Around this time BMI and then Songwriters of North America (SONA) a songwriter advocacy group sued the DOJ. Essentially the lawsuits argued the federal government was forcing songwriters to violate private contracts or retroactively make previously legal activity illegal. (Ex post facto lawmaking is prohibited by the constitution.) Instead of backing down Hesse’s antitrust division responded with a new and dangerously unhinged claim: The consent decrees always required 100 percent licensing so songwriter fractional licensing contracts between songwriters were always illegal. This despite the fact the consent decrees never required 100 percent licensing and in case after case BMI and ASCAP were required by DOJ to license fractionally. But most embarrassingly as we noted at the time:
“If 100% licensing already existed why did the DOJ spend the last year asking for comments from songwriters, publishers and music services on whether to make this change or not?
It was a clown show. At this point several members of congress began to poke around in the matter. One congressman asked a different federal agency, The Copyright Office to weigh in on the matter. This was precisely because Hesse had wrecked the reputation of the entire antitrust division of the DOJ. And it smelled like corruption.

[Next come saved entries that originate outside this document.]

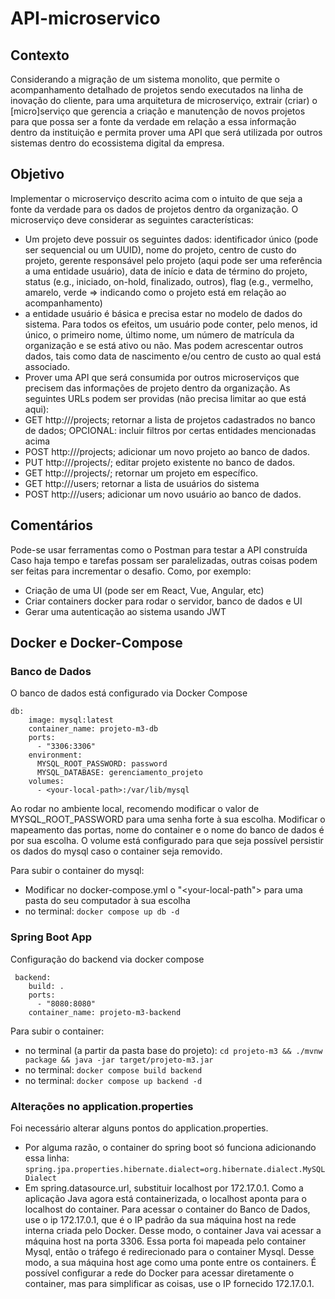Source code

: # API-microservico

## Contexto
Considerando a migração de um sistema monolito, que permite o acompanhamento detalhado de projetos sendo executados na linha de inovação do cliente, para uma arquitetura de microserviço, extrair (criar) o [micro]serviço que gerencia a criação e manutenção de novos projetos para que possa ser a fonte da verdade em relação a essa informação dentro da instituição e permita prover uma API que será utilizada por outros sistemas dentro do ecossistema digital da empresa.

## Objetivo 
Implementar o microserviço descrito acima com o intuito de que seja a fonte da verdade para os dados de projetos dentro da organização. O microserviço deve considerar as seguintes características:
- Um projeto deve possuir os seguintes dados: identificador único (pode ser sequencial ou um UUID), nome do projeto, centro de custo do projeto, gerente responsável pelo projeto (aqui pode ser uma referência a uma entidade usuário), data de início e data de término do projeto, status (e.g., iniciado, on-hold, finalizado, outros), flag (e.g., vermelho, amarelo, verde => indicando como o projeto está em relação ao acompanhamento)
- a entidade usuário é básica e precisa estar no modelo de dados do sistema. Para todos os efeitos, um usuário pode conter, pelo menos, id único, o primeiro nome, último nome, um número de matrícula da organização e se está ativo ou não. Mas podem acrescentar outros dados, tais como data de nascimento e/ou centro de custo ao qual está associado.
- Prover uma API que será consumida por outros microserviços que precisem das informações de projeto dentro da organização. As seguintes URLs podem ser providas (não precisa limitar ao que está aqui):
- GET http://<servidor>/projects; retornar a lista de projetos cadastrados no banco de dados; OPCIONAL: incluir filtros por certas entidades mencionadas acima
- POST http://<servidor>/projects; adicionar um novo projeto ao banco de dados.
- PUT http://<servidor>/projects/<id>; editar projeto existente no banco de dados.
- GET http://<servidor>/projects/<id>; retornar um projeto em específico.
- GET http://<servidor>/users; retornar a lista de usuários do sistema
- POST http://<servidor>/users; adicionar um novo usuário ao banco de dados.

## Comentários
Pode-se usar ferramentas como o Postman para testar a API construída
Caso haja tempo e tarefas possam ser paralelizadas, outras coisas podem ser feitas para incrementar o desafio. Como, por exemplo:
- Criação de uma UI (pode ser em React, Vue, Angular, etc)
- Criar containers docker para rodar o servidor, banco de dados e UI
- Gerar uma autenticação ao sistema usando JWT

## Docker e Docker-Compose
### Banco de Dados
O banco de dados está configurado via Docker Compose
```
db:
    image: mysql:latest
    container_name: projeto-m3-db
    ports:
      - "3306:3306"
    environment:
      MYSQL_ROOT_PASSWORD: password
      MYSQL_DATABASE: gerenciamento_projeto
    volumes:
      - <your-local-path>:/var/lib/mysql
```

Ao rodar no ambiente local, recomendo modificar o valor de MYSQL_ROOT_PASSWORD para uma senha forte à sua escolha. Modificar o mapeamento das portas, nome do container e o nome do banco de dados é por sua escolha. O volume está configurado para que seja possível persistir os dados do mysql caso o container seja removido.

Para subir o container do mysql:
- Modificar no docker-compose.yml o "<your-local-path"> para uma pasta do seu computador à sua escolha
- no terminal: `docker compose up db -d`

### Spring Boot App
Configuração do backend via docker compose
```
 backend:
    build: .
    ports:
      - "8080:8080"
    container_name: projeto-m3-backend
```

Para subir o container:
- no terminal (a partir da pasta base do projeto): `cd projeto-m3 && ./mvnw package && java -jar target/projeto-m3.jar`
- no terminal: `docker compose build backend`
- no terminal: `docker compose up backend -d`

### Alterações no application.properties
Foi necessário alterar alguns pontos do application.properties. 
- Por alguma razão, o container do spring boot só funciona adicionando essa linha: `spring.jpa.properties.hibernate.dialect=org.hibernate.dialect.MySQLDialect`
- Em spring.datasource.url, substituir localhost por 172.17.0.1. Como a aplicação Java agora está containerizada, o localhost aponta para o localhost do container. Para acessar o container do Banco de Dados, use o ip 172.17.0.1, que é o IP padrão da sua máquina host na rede interna criada pelo Docker. Desse modo, o container Java vai acessar a máquina host na porta 3306. Essa porta foi mapeada pelo container Mysql, então o tráfego é redirecionado para o container Mysql. Desse modo, a sua máquina host age como uma ponte entre os containers. É possível configurar a rede do Docker para acessar diretamente o container, mas para simplificar as coisas, use o IP fornecido 172.17.0.1.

Eventually Hesse left the antitrust division, but she didn’t settle the cases before she left. She left the cases to drag on. I suspect out of spite. How many millions of dollars did these cases cost taxpayers and songwriters? I’ve always thought Hesse should have been investigated, if not for corruption then at least for incompetence.
It will be a very sad day if Biden appoints Hesse to oversee the antitrust division. 80 million Americans didn’t vote for Biden because he promised to put a Google attorney in charge of Antitrust at DOJ.
Well stated. I was thinking being a musician was all fun and games. Dr. Lowery understands. Can you please explain the election corruption. What the hell is going on in this country?